[Records from a dataset]
+++
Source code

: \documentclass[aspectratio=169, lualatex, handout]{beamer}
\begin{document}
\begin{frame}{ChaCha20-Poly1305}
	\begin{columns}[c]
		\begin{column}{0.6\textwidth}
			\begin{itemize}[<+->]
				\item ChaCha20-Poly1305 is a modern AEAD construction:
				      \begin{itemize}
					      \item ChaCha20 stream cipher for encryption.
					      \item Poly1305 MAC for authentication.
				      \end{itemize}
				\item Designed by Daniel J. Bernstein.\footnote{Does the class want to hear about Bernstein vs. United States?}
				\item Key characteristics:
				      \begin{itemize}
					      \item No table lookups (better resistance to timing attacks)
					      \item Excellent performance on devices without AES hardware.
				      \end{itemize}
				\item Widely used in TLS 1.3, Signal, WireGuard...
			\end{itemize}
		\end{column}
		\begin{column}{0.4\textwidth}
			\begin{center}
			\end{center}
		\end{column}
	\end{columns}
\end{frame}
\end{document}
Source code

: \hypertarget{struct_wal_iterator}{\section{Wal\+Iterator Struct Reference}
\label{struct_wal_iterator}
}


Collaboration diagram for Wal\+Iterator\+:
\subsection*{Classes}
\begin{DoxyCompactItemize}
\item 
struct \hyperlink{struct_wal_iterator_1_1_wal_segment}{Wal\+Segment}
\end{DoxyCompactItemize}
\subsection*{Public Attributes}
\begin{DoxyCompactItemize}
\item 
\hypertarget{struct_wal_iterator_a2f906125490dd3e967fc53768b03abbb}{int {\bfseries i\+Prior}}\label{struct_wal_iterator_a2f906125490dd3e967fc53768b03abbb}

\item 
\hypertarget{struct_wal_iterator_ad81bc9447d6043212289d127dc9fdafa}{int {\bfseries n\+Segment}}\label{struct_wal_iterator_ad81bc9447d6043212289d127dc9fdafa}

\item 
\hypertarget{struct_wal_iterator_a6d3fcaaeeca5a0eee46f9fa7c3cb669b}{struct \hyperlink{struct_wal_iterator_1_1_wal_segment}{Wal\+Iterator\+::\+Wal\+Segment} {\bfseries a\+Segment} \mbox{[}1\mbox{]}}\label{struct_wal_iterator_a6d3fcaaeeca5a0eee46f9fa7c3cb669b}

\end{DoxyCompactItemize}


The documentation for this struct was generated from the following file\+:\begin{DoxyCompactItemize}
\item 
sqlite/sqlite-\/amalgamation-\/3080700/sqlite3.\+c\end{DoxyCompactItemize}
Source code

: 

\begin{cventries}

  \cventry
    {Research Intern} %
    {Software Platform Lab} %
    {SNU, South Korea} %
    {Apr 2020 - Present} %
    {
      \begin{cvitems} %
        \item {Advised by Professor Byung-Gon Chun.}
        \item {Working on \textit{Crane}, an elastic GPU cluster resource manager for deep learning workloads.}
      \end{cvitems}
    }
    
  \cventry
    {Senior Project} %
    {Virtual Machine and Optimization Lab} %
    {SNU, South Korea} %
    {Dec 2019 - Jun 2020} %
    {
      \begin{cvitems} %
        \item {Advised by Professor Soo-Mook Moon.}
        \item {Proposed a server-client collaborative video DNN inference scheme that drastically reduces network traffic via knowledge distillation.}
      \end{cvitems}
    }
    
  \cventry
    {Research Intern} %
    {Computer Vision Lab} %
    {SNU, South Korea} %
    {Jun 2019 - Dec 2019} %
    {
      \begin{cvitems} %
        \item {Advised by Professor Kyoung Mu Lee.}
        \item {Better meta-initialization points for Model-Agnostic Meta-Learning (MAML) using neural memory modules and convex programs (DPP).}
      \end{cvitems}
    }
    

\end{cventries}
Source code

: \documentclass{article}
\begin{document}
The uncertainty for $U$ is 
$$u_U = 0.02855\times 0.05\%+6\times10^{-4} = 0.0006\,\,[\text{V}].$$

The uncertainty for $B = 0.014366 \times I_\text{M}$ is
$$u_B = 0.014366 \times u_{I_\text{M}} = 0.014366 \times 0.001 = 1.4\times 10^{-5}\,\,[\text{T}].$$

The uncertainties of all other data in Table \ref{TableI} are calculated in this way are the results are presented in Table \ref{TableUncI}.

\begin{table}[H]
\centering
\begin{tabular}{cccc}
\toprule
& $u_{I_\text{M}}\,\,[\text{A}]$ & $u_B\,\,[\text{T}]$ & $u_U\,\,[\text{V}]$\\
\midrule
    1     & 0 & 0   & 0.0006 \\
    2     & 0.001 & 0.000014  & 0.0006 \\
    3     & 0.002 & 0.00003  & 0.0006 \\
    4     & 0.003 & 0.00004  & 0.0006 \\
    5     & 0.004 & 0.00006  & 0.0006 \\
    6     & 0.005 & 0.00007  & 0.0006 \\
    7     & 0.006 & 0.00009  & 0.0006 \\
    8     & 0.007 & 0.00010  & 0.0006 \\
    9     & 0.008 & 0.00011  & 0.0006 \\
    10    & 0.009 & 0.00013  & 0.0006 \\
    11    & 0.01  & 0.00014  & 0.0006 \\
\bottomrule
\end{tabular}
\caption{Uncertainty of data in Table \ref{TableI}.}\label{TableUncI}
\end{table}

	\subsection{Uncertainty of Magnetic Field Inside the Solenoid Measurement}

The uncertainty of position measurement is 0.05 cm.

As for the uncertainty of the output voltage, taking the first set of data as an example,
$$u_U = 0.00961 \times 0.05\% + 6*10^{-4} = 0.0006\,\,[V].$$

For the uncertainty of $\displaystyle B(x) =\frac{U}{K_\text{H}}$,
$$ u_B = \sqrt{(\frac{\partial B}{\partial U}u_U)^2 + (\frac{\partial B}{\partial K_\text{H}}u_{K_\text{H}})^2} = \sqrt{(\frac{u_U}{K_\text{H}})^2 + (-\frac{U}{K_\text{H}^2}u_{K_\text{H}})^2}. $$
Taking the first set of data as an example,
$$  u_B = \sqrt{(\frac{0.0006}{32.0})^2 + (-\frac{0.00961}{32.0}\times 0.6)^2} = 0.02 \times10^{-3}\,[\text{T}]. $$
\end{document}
+++
• Exercise prompt: In the records above, find the lines holding "Advised". Copy each one.

• The answer:
        \item {Advised by Professor Byung-Gon Chun.}
        \item {Advised by Professor Soo-Mook Moon.}
        \item {Advised by Professor Kyoung Mu Lee.}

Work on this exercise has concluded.